Aquele funcionário que trabalha na linha de produção nem sempre percebe o que o mercado exige, pensa mais naquilo que já está acostumado a fazer que em mudar seus hábitos. Como consequência, surge a resistência à introdução de inovações tecnológicas ou mudança de procedimentos administrativos. Portanto, para estimular os colaboradores, é importante que as lideranças expliquem as consequências a longo prazo dessas transformações. Por outro lado, os funcionários devem se interessar por saber qual foi a razão da introdução dessa ou daquela inovação.

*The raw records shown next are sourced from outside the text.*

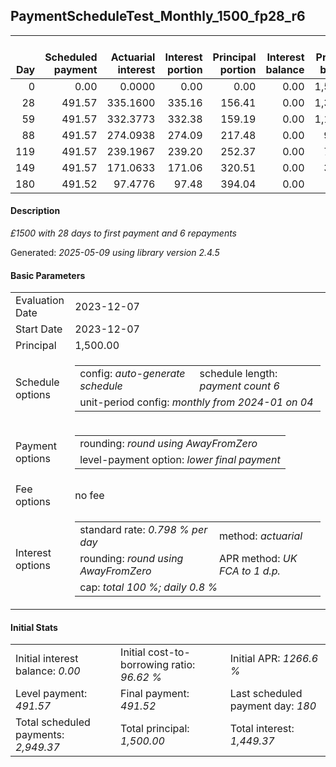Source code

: <h2>PaymentScheduleTest_Monthly_1500_fp28_r6</h2>
<table>
    <thead style="vertical-align: bottom;">
        <th style="text-align: right;">Day</th>
        <th style="text-align: right;">Scheduled payment</th>
        <th style="text-align: right;">Actuarial interest</th>
        <th style="text-align: right;">Interest portion</th>
        <th style="text-align: right;">Principal portion</th>
        <th style="text-align: right;">Interest balance</th>
        <th style="text-align: right;">Principal balance</th>
        <th style="text-align: right;">Total actuarial interest</th>
        <th style="text-align: right;">Total interest</th>
        <th style="text-align: right;">Total principal</th>
    </thead>
    <tr style="text-align: right;">
        <td class="ci00">0</td>
        <td class="ci01" style="white-space: nowrap;">0.00</td>
        <td class="ci02">0.0000</td>
        <td class="ci03">0.00</td>
        <td class="ci04">0.00</td>
        <td class="ci05">0.00</td>
        <td class="ci06">1,500.00</td>
        <td class="ci07">0.0000</td>
        <td class="ci08">0.00</td>
        <td class="ci09">0.00</td>
    </tr>
    <tr style="text-align: right;">
        <td class="ci00">28</td>
        <td class="ci01" style="white-space: nowrap;">491.57</td>
        <td class="ci02">335.1600</td>
        <td class="ci03">335.16</td>
        <td class="ci04">156.41</td>
        <td class="ci05">0.00</td>
        <td class="ci06">1,343.59</td>
        <td class="ci07">335.1600</td>
        <td class="ci08">335.16</td>
        <td class="ci09">156.41</td>
    </tr>
    <tr style="text-align: right;">
        <td class="ci00">59</td>
        <td class="ci01" style="white-space: nowrap;">491.57</td>
        <td class="ci02">332.3773</td>
        <td class="ci03">332.38</td>
        <td class="ci04">159.19</td>
        <td class="ci05">0.00</td>
        <td class="ci06">1,184.40</td>
        <td class="ci07">667.5373</td>
        <td class="ci08">667.54</td>
        <td class="ci09">315.60</td>
    </tr>
    <tr style="text-align: right;">
        <td class="ci00">88</td>
        <td class="ci01" style="white-space: nowrap;">491.57</td>
        <td class="ci02">274.0938</td>
        <td class="ci03">274.09</td>
        <td class="ci04">217.48</td>
        <td class="ci05">0.00</td>
        <td class="ci06">966.92</td>
        <td class="ci07">941.6311</td>
        <td class="ci08">941.63</td>
        <td class="ci09">533.08</td>
    </tr>
    <tr style="text-align: right;">
        <td class="ci00">119</td>
        <td class="ci01" style="white-space: nowrap;">491.57</td>
        <td class="ci02">239.1967</td>
        <td class="ci03">239.20</td>
        <td class="ci04">252.37</td>
        <td class="ci05">0.00</td>
        <td class="ci06">714.55</td>
        <td class="ci07">1,180.8278</td>
        <td class="ci08">1,180.83</td>
        <td class="ci09">785.45</td>
    </tr>
    <tr style="text-align: right;">
        <td class="ci00">149</td>
        <td class="ci01" style="white-space: nowrap;">491.57</td>
        <td class="ci02">171.0633</td>
        <td class="ci03">171.06</td>
        <td class="ci04">320.51</td>
        <td class="ci05">0.00</td>
        <td class="ci06">394.04</td>
        <td class="ci07">1,351.8911</td>
        <td class="ci08">1,351.89</td>
        <td class="ci09">1,105.96</td>
    </tr>
    <tr style="text-align: right;">
        <td class="ci00">180</td>
        <td class="ci01" style="white-space: nowrap;">491.52</td>
        <td class="ci02">97.4776</td>
        <td class="ci03">97.48</td>
        <td class="ci04">394.04</td>
        <td class="ci05">0.00</td>
        <td class="ci06">0.00</td>
        <td class="ci07">1,449.3687</td>
        <td class="ci08">1,449.37</td>
        <td class="ci09">1,500.00</td>
    </tr>
</table>
<h4>Description</h4>
<p><i>£1500 with 28 days to first payment and 6 repayments</i></p>
<p>Generated: <i>2025-05-09 using library version 2.4.5</i></p>
<h4>Basic Parameters</h4>
<table>
    <tr>
        <td>Evaluation Date</td>
        <td>2023-12-07</td>
    </tr>
    <tr>
        <td>Start Date</td>
        <td>2023-12-07</td>
    </tr>
    <tr>
        <td>Principal</td>
        <td>1,500.00</td>
    </tr>
    <tr>
        <td>Schedule options</td>
        <td>
            <table>
                <tr>
                    <td>config: <i>auto-generate schedule</i></td>
                    <td>schedule length: <i><i>payment count</i> 6</i></td>
                </tr>
                <tr>
                    <td colspan="2" style="white-space: nowrap;">unit-period config: <i>monthly from 2024-01 on 04</i></td>
                </tr>
            </table>
        </td>
    </tr>
    <tr>
        <td>Payment options</td>
        <td>
            <table>
                <tr>
                    <td>rounding: <i>round using AwayFromZero</i></td>
                </tr>
                <tr>
                    <td>level-payment option: <i>lower&nbsp;final&nbsp;payment</i></td>
                </tr>
            </table>
        </td>
    </tr>
    <tr>
        <td>Fee options</td>
        <td>no fee
        </td>
    </tr>
    <tr>
        <td>Interest options</td>
        <td>
            <table>
                <tr>
                    <td>standard rate: <i>0.798 % per day</i></td>
                    <td>method: <i>actuarial</i></td>
                </tr>
                <tr>
                    <td>rounding: <i>round using AwayFromZero</i></td>
                    <td>APR method: <i>UK FCA to 1 d.p.</i></td>
                </tr>
                <tr>
                    <td colspan="2">cap: <i>total 100 %; daily 0.8 %</td>
                </tr>
            </table>
        </td>
    </tr>
</table>
<h4>Initial Stats</h4>
<table>
    <tr>
        <td>Initial interest balance: <i>0.00</i></td>
        <td>Initial cost-to-borrowing ratio: <i>96.62 %</i></td>
        <td>Initial APR: <i>1266.6 %</i></td>
    </tr>
    <tr>
        <td>Level payment: <i>491.57</i></td>
        <td>Final payment: <i>491.52</i></td>
        <td>Last scheduled payment day: <i>180</i></td>
    </tr>
    <tr>
        <td>Total scheduled payments: <i>2,949.37</i></td>
        <td>Total principal: <i>1,500.00</i></td>
        <td>Total interest: <i>1,449.37</i></td>
    </tr>
</table>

Ao tomar consciência das implicações das mudanças, aumentam-se as possibilidades de se ter uma visão mais otimista de todo o processo.

 

Como ser mais otimista em relação às mudanças?

 

Certa vez, conversei com um piloto de Boeing que disse que estava se adaptando a uma nova programação na tecnologia usada e, para isso, precisou ficar seis meses em treinamento.

 

O curso era realizado em uma cidade distante do local de sua residência – e isso acarretava viagens extras e ausências do convívio familiar, que já era limitado. A inovação tecnológica iria possibilitar a economia de um tripulante na cabine, que seria substituído pelo computador de bordo. Era necessário aprender a lidar com a nova programação, caso contrário, seu destino seria a rua. Por mais desumano que isso possa parecer, é assim que o mercado opera. Se a companhia aérea não fizesse isso, ficaria desatualizada e impossibilitada de competir com as outras organizações que estavam adotando a inovação. Caso tivesse de fechar as portas, esse piloto ficaria desempregado.

 

Assim, ao se adaptar àquela mudança, ele manteve seu trabalho e, consequentemente, o de várias outras pessoas. Embora ele, pessoalmente, não gostasse do sacrifício que estava fazendo, entendia a razão e procurava se adaptar.

 

As transformações que ocorrem nas empresas podem ser, além de necessárias, benéficas, podendo, até mesmo, garantir sua sobrevivência. Isso ocorre porque o ambiente de negócios se torna cada vez mais competitivo e há uma necessidade crescente tanto de reduzir custos quanto de superar a concorrência no atendimento ao cliente – o mercado exige preços melhores e, ao mesmo tempo, apenas se satisfaz com serviços de qualidade.

 

Para realizar essa façanha de diminuir os gastos e melhorar a qualidade dos serviços, faz-se necessário o auxílio de inovação tecnológica. Quanto mais sofisticados forem os equipamentos, maior a necessidade de treinamento e adaptação da força de trabalho, o que gera estresse. Uma dica importante para diminuir esse estresse causado pelas mudanças é o exercício físico. Para aumentar nossa flexibilidade tanto física quanto mental, John Kersh, fundador da rede de academias Citrus Gym, sugere a prática de exercícios, que pode contribuir significativamente para melhorar nosso desempenho pessoal e profissional. De acordo com Kersh, “eles ainda melhoram a satisfação com a vida e aumentam a felicidade, gerando mais energia pessoal como um todo”.

 

Portanto, para a aceitação de mudanças, é fundamental uma maior flexibilidade dos colaboradores. Para isso, a direção da empresa deve explicar as consequências positivas dessa mudança. É importante também que haja, por parte dos funcionários, um interesse crescente em se adaptar aos desafios do ambiente de trabalho, sendo recomendado para isso até mesmo a prática de exercícios físicos.